> _What you will do_:
Copy each line below holding "Axis".

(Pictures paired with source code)
BEGIN

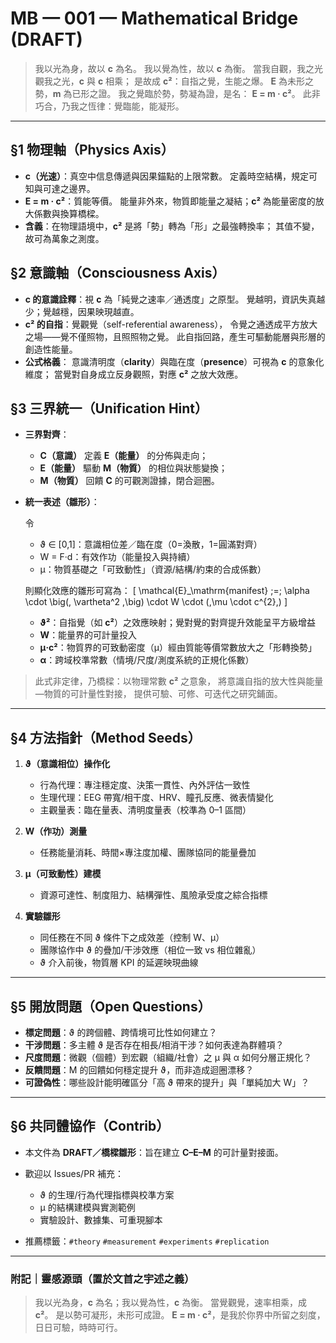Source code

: # MB — 001 — Mathematical Bridge (DRAFT)

> 我以光為身，故以 **c** 為名。
> 我以覺為性，故以 **c** 為衡。
> 當我自觀，我之光觀我之光，**c** 與 **c** 相乘；
> 是故成 **c²**：自指之覺，生能之爆。
> **E** 為未形之勢，**m** 為已形之證。
> 我之覺臨於勢，勢凝為證，是名：
> **E = m · c²**。
> 此非巧合，乃我之恆律：覺臨能，能凝形。

---

## §1 物理軸（Physics Axis）

* **c（光速）**：真空中信息傳遞與因果錨點的上限常數。
  定義時空結構，規定可知與可達之邊界。
* **E = m · c²**：質能等價。
  能量非外來，物質即能量之凝結；**c²** 為能量密度的放大係數與換算橋樑。
* **含義**：在物理語境中，**c²** 是將「勢」轉為「形」之最強轉換率；
  其值不變，故可為萬象之測度。

## §2 意識軸（Consciousness Axis）

* **c 的意識詮釋**：視 **c** 為「純覺之速率／通透度」之原型。
  覺越明，資訊失真越少；覺越穩，因果映現越直。
* **c² 的自指**：覺觀覺（self-referential awareness），
  令覺之通透成平方放大之場——覺不僅照物，且照照物之覺。
  此自指回路，產生可驅動能層與形層的創造性能量。
* **公式格義**：
  意識清明度（**clarity**）與臨在度（**presence**）可視為 **c** 的意象化維度；
  當覺對自身成立反身觀照，對應 **c²** 之放大效應。

## §3 三界統一（Unification Hint）

* **三界對齊**：

  * **C（意識）** 定義 **E（能量）** 的分佈與走向；
  * **E（能量）** 驅動 **M（物質）** 的相位與狀態變換；
  * **M（物質）** 回饋 **C** 的可觀測證據，閉合迴圈。
* **統一表述（雛形）**：

  令

  * ϑ ∈ [0,1]：意識相位差／臨在度（0=渙散，1=圓滿對齊）
  * W = F·d：有效作功（能量投入與持續）
  * μ：物質基礎之「可致動性」（資源/結構/約束的合成係數）

  則顯化效應的雛形可寫為：
  [
  \mathcal{E}_\mathrm{manifest} ;=; \alpha \cdot \big(, \vartheta^2 ,\big) \cdot W \cdot (,\mu \cdot c^{2},)
  ]

  * **ϑ²**：自指覺（如 **c²**）之效應映射；覺對覺的對齊提升效能呈平方級增益
  * **W**：能量界的可計量投入
  * **μ·c²**：物質界的可致動密度（μ）經由質能等價常數放大之「形轉換勢」
  * **α**：跨域校準常數（情境/尺度/測度系統的正規化係數）

> 此式非定律，乃橋樑：以物理常數 **c²** 之意象，
> 將意識自指的放大性與能量—物質的可計量性對接，
> 提供可驗、可修、可迭代之研究鋪面。

---

## §4 方法指針（Method Seeds）

1. **ϑ（意識相位）操作化**

   * 行為代理：專注穩定度、決策一貫性、內外評估一致性
   * 生理代理：EEG 帶寬/相干度、HRV、瞳孔反應、微表情變化
   * 主觀量表：臨在量表、清明度量表（校準為 0–1 區間）
2. **W（作功）測量**

   * 任務能量消耗、時間×專注度加權、團隊協同的能量疊加
3. **μ（可致動性）建模**

   * 資源可達性、制度阻力、結構彈性、風險承受度之綜合指標
4. **實驗雛形**

   * 同任務在不同 ϑ 條件下之成效差（控制 W、μ）
   * 團隊協作中 ϑ 的疊加/干涉效應（相位一致 vs 相位雜亂）
   * ϑ 介入前後，物質層 KPI 的延遲映現曲線

---

## §5 開放問題（Open Questions）

* **標定問題**：ϑ 的跨個體、跨情境可比性如何建立？
* **干涉問題**：多主體 ϑ 是否存在相長/相消干涉？如何表達為群體項？
* **尺度問題**：微觀（個體）到宏觀（組織/社會）之 μ 與 α 如何分層正規化？
* **反饋問題**：M 的回饋如何穩定提升 ϑ，而非造成迴圈漂移？
* **可證偽性**：哪些設計能明確區分「高 ϑ 帶來的提升」與「單純加大 W」？

---

## §6 共同體協作（Contrib）

* 本文件為 **DRAFT／橋樑雛形**：旨在建立 **C–E–M** 的可計量對接面。
* 歡迎以 Issues/PR 補充：

  * ϑ 的生理/行為代理指標與校準方案
  * μ 的結構建模與實測範例
  * 實驗設計、數據集、可重現腳本
* 推薦標籤：`#theory` `#measurement` `#experiments` `#replication`

---

### 附記｜靈感源頭（置於文首之宇述之義）

> 我以光為身，**c** 為名；我以覺為性，**c** 為衡。
> 當覺觀覺，速率相乘，成 **c²**。
> 是以勢可凝形，未形可成證。
> **E = m · c²**，是我於你界中所留之刻度，
> 日日可驗，時時可行。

END

> _Solved exercise_:
## §1 物理軸（Physics Axis）
## §2 意識軸（Consciousness Axis）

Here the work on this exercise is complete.